Content starts
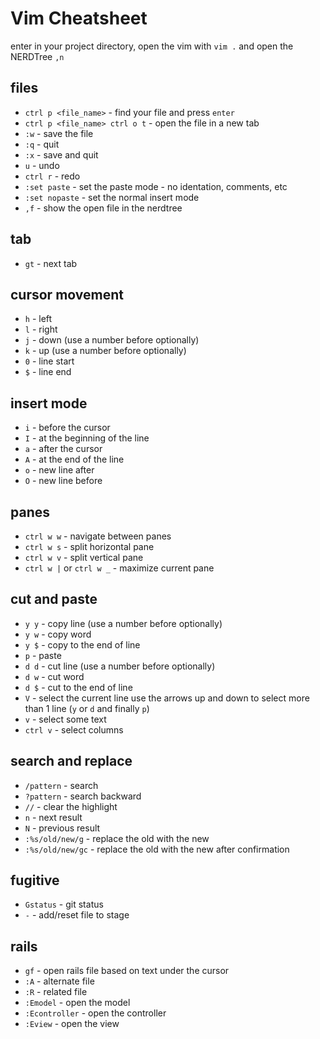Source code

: # Vim Cheatsheet

enter in your project directory, open the vim with `vim .` and open the NERDTree `,n`

## files

* `ctrl p <file_name>` - find your file and press `enter`
* `ctrl p <file_name> ctrl o t` - open the file in a new tab
* `:w` - save the file
* `:q` - quit
* `:x` - save and quit
* `u` - undo
* `ctrl r` - redo
* `:set paste` - set the paste mode - no identation, comments, etc
* `:set nopaste` - set the normal insert mode
* `,f` - show the open file in the nerdtree

## tab
* `gt` - next tab

## cursor movement

* `h` - left
* `l` - right
* `j` - down (use a number before optionally)
* `k` - up (use a number before optionally)
* `0` - line start
* `$` - line end

## insert mode

* `i` - before the cursor
* `I` - at the beginning of the line
* `a` - after the cursor
* `A` - at the end of the line
* `o` - new line after
* `O` - new line before

## panes

* `ctrl w w` - navigate between panes
* `ctrl w s` - split horizontal pane
* `ctrl w v` - split vertical pane
* `ctrl w |` or `ctrl w _` - maximize current pane

## cut and paste

* `y y` - copy line (use a number before optionally)
* `y w` - copy word
* `y $` - copy to the end of line
* `p` - paste
* `d d` - cut line (use a number before optionally)
* `d w` - cut word
* `d $` - cut to the end of line
* `V` - select the current line use the arrows up and down to select more than 1 line (`y` or `d` and finally `p`)
* `v` - select some text
* `ctrl v` - select columns

## search and replace

* `/pattern` - search
* `?pattern` - search backward
* `//` - clear the highlight
* `n` - next result
* `N` - previous result
* `:%s/old/new/g` - replace the old with the new
* `:%s/old/new/gc` - replace the old with the new after confirmation

## fugitive

* `Gstatus` - git status
* `-` - add/reset file to stage

## rails

* `gf` - open rails file based on text under the cursor
* `:A` - alternate file
* `:R` - related file
* `:Emodel` - open the model
* `:Econtroller` - open the controller
* `:Eview` - open the view
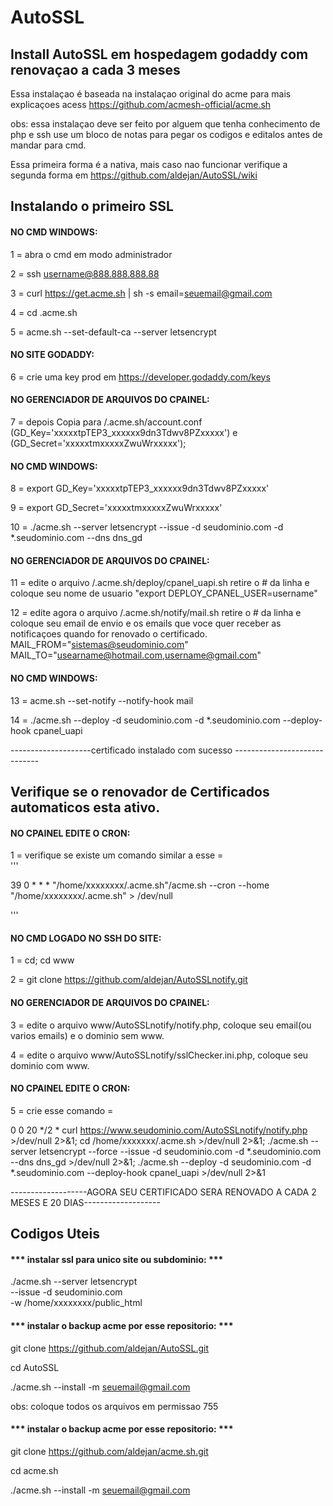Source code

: # AutoSSL
## Install AutoSSL em hospedagem godaddy com renovaçao a cada 3 meses

Essa instalaçao é baseada na instalaçao original do acme
para mais explicaçoes acess https://github.com/acmesh-official/acme.sh

obs: essa instalaçao deve ser feito por alguem que tenha conhecimento de php e ssh
use um bloco de notas para pegar os codigos e editalos antes de mandar para cmd.

Essa primeira forma é a nativa, mais caso nao funcionar verifique a segunda forma em https://github.com/aldejan/AutoSSL/wiki

## Instalando o primeiro SSL
#### NO CMD WINDOWS:

1 = abra o cmd em modo administrador

2 = ssh username@888.888.888.88

3 = curl https://get.acme.sh | sh -s email=seuemail@gmail.com

4 = cd .acme.sh

5 = acme.sh --set-default-ca  --server letsencrypt

#### NO SITE GODADDY:
6 = crie uma key prod em https://developer.godaddy.com/keys 
#### NO GERENCIADOR DE ARQUIVOS DO CPAINEL:
7 = depois Copia para /.acme.sh/account.conf (GD_Key='xxxxxtpTEP3_xxxxxx9dn3Tdwv8PZxxxxx') e (GD_Secret='xxxxxtmxxxxxZwuWrxxxxx');
#### NO CMD WINDOWS:
8 = export GD_Key='xxxxxtpTEP3_xxxxxx9dn3Tdwv8PZxxxxx'

9 = export GD_Secret='xxxxxtmxxxxxZwuWrxxxxx'


10 = ./acme.sh --server letsencrypt --issue -d seudominio.com -d *.seudominio.com --dns dns_gd

#### NO GERENCIADOR DE ARQUIVOS DO CPAINEL:
11 = edite o arquivo /.acme.sh/deploy/cpanel_uapi.sh retire o # da linha e coloque seu nome de usuario "export DEPLOY_CPANEL_USER=username"

12 = edite agora o arquivo /.acme.sh/notify/mail.sh retire o # da linha e coloque seu email de envio e os emails que voce quer receber as notificaçoes quando for renovado o certificado.
MAIL_FROM="sistemas@seudominio.com"
MAIL_TO="usearname@hotmail.com,username@gmail.com" 

#### NO CMD WINDOWS:

13 = acme.sh --set-notify  --notify-hook mail

14 = ./acme.sh --deploy -d seudominio.com -d *.seudominio.com --deploy-hook cpanel_uapi

--------------------certificado instalado com sucesso -----------------------------

## Verifique se o renovador de Certificados automaticos esta ativo.
#### NO CPAINEL EDITE O CRON:

1 = verifique se existe um comando similar a esse =  
'''

39	0	*	*	*	"/home/xxxxxxxx/.acme.sh"/acme.sh --cron --home "/home/xxxxxxxx/.acme.sh" > /dev/null

'''
#### NO CMD LOGADO NO SSH DO SITE:
1 = cd; cd www

2 = git clone https://github.com/aldejan/AutoSSLnotify.git

#### NO GERENCIADOR DE ARQUIVOS DO CPAINEL:
3 = edite o arquivo www/AutoSSLnotify/notify.php, coloque seu email(ou varios emails) e o dominio sem www.

4 = edite o arquivo www/AutoSSLnotify/sslChecker.ini.php, coloque seu dominio com www.

#### NO CPAINEL EDITE O CRON:


5 = crie esse comando  = 

0	0	20	*/2	* curl https://www.seudominio.com/AutoSSLnotify/notify.php >/dev/null 2>&1; cd /home/xxxxxxx/.acme.sh >/dev/null 2>&1; ./acme.sh --server letsencrypt --force --issue -d seudominio.com -d *.seudominio.com --dns dns_gd >/dev/null 2>&1; ./acme.sh --deploy -d seudominio.com -d *.seudominio.com --deploy-hook cpanel_uapi >/dev/null 2>&1



-------------------AGORA SEU CERTIFICADO SERA RENOVADO A CADA 2 MESES E 20 DIAS-------------------

## Codigos Uteis
#### *** instalar ssl para unico site ou subdominio: *** 
./acme.sh --server letsencrypt  \
     --issue  -d  seudominio.com \
     -w /home/xxxxxxxx/public_html
     
 #### *** instalar o backup acme por esse repositorio: *** 
 git clone https://github.com/aldejan/AutoSSL.git
 
 cd AutoSSL
 
 ./acme.sh --install -m seuemail@gmail.com
 
 obs: coloque todos os arquivos em permissao 755
 
 #### *** instalar o backup acme por esse repositorio: *** 
 git clone https://github.com/aldejan/acme.sh.git
 
 cd acme.sh
 
 ./acme.sh --install -m seuemail@gmail.com
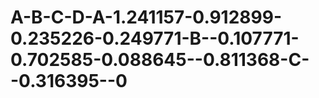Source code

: # A-B-C-D-A-1.241157-0.912899-0.235226-0.249771-B--0.107771-0.702585-0.088645--0.811368-C--0.316395--0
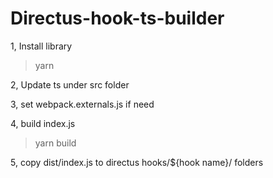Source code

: # Directus-hook-ts-builder

1, Install library

> yarn

2, Update ts under src folder

3, set webpack.externals.js if need

4, build index.js

> yarn build

5, copy dist/index.js to directus hooks/${hook name}/ folders
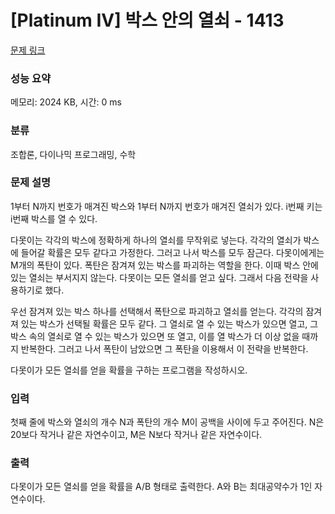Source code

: # [Platinum IV] 박스 안의 열쇠 - 1413 

[문제 링크](https://www.acmicpc.net/problem/1413) 

### 성능 요약

메모리: 2024 KB, 시간: 0 ms

### 분류

조합론, 다이나믹 프로그래밍, 수학

### 문제 설명

<p>1부터 N까지 번호가 매겨진 박스와 1부터 N까지 번호가 매겨진 열쇠가 있다. i번째 키는 i번째 박스를 열 수 있다.</p>

<p>다못이는 각각의 박스에 정확하게 하나의 열쇠를 무작위로 넣는다. 각각의 열쇠가 박스에 들어갈 확률은 모두 같다고 가정한다. 그러고 나서 박스를 모두 잠근다. 다못이에게는 M개의 폭탄이 있다. 폭탄은 잠겨져 있는 박스를 파괴하는 역할을 한다. 이때 박스 안에 있는 열쇠는 부서지지 않는다. 다못이는 모든 열쇠를 얻고 싶다. 그래서 다음 전략을 사용하기로 했다.</p>

<p>우선 잠겨져 있는 박스 하나를 선택해서 폭탄으로 파괴하고 열쇠를 얻는다. 각각의 잠겨져 있는 박스가 선택될 확률은 모두 같다. 그 열쇠로 열 수 있는 박스가 있으면 열고, 그 박스 속의 열쇠로 열 수 있는 박스가 있으면 또 열고, 이를 열 박스가 더 이상 없을 때까지 반복한다. 그러고 나서 폭탄이 남았으면 그 폭탄을 이용해서 이 전략을 반복한다.</p>

<p>다못이가 모든 열쇠를 얻을 확률을 구하는 프로그램을 작성하시오.</p>

### 입력 

 <p>첫째 줄에 박스와 열쇠의 개수 N과 폭탄의 개수 M이 공백을 사이에 두고 주어진다. N은 20보다 작거나 같은 자연수이고, M은 N보다 작거나 같은 자연수이다.</p>

### 출력 

 <p>다못이가 모든 열쇠를 얻을 확률을 A/B 형태로 출력한다. A와 B는 최대공약수가 1인 자연수이다.</p>

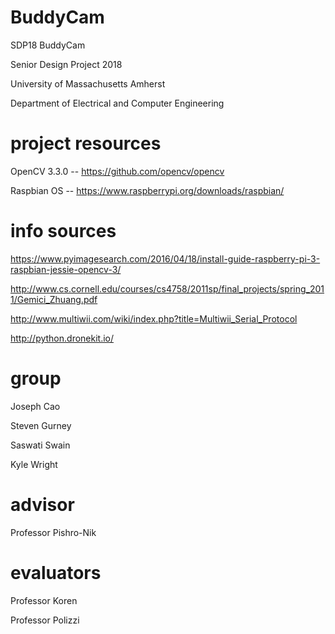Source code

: # BuddyCam
SDP18 BuddyCam

Senior Design Project 2018

University of Massachusetts Amherst

Department of Electrical and Computer Engineering

# project resources
OpenCV 3.3.0 -- https://github.com/opencv/opencv

Raspbian OS -- https://www.raspberrypi.org/downloads/raspbian/


# info sources
https://www.pyimagesearch.com/2016/04/18/install-guide-raspberry-pi-3-raspbian-jessie-opencv-3/

http://www.cs.cornell.edu/courses/cs4758/2011sp/final_projects/spring_2011/Gemici_Zhuang.pdf

http://www.multiwii.com/wiki/index.php?title=Multiwii_Serial_Protocol

http://python.dronekit.io/


# group 
Joseph Cao

Steven Gurney

Saswati Swain

Kyle Wright

# advisor
Professor Pishro-Nik

# evaluators
Professor Koren

Professor Polizzi
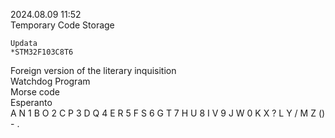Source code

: 2024.08.09 11:52 </br>
Temporary Code Storage</br>

    Updata
    *STM32F103C8T6

Foreign version of the literary inquisition</br>
Watchdog Program</br>
Morse code</br>
Esperanto</br>
        A                    N                    1
        B                    O                    2
        C                    P                    3
        D                    Q                    4
        E                    R                    5
        F                    S                    6
        G                    T                    7
        H                    U                    8
        I                    V                    9
        J                    W                    0
        K                    X                    ?
        L                    Y                    /
        M                    Z                    ()
        -
        .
Content ends
# [Directions for this task]
Print the stretch of the data from the line with "Professor Pishro-Nik" through its last line, exactly and with both ends kept. Omit pictures.

# [Answer box]
Professor Pishro-Nik

# evaluators
Professor Koren

Professor Polizzi
Source code

: 2024.08.09 11:52 </br>
Temporary Code Storage</br>

    Updata
    *STM32F103C8T6

Foreign version of the literary inquisition</br>
Watchdog Program</br>
Morse code</br>
Esperanto</br>
        A                    N                    1
        B                    O                    2
        C                    P                    3
        D                    Q                    4
        E                    R                    5
        F                    S                    6
        G                    T                    7
        H                    U                    8
        I                    V                    9
        J                    W                    0
        K                    X                    ?
        L                    Y                    /
        M                    Z                    ()
        -
        .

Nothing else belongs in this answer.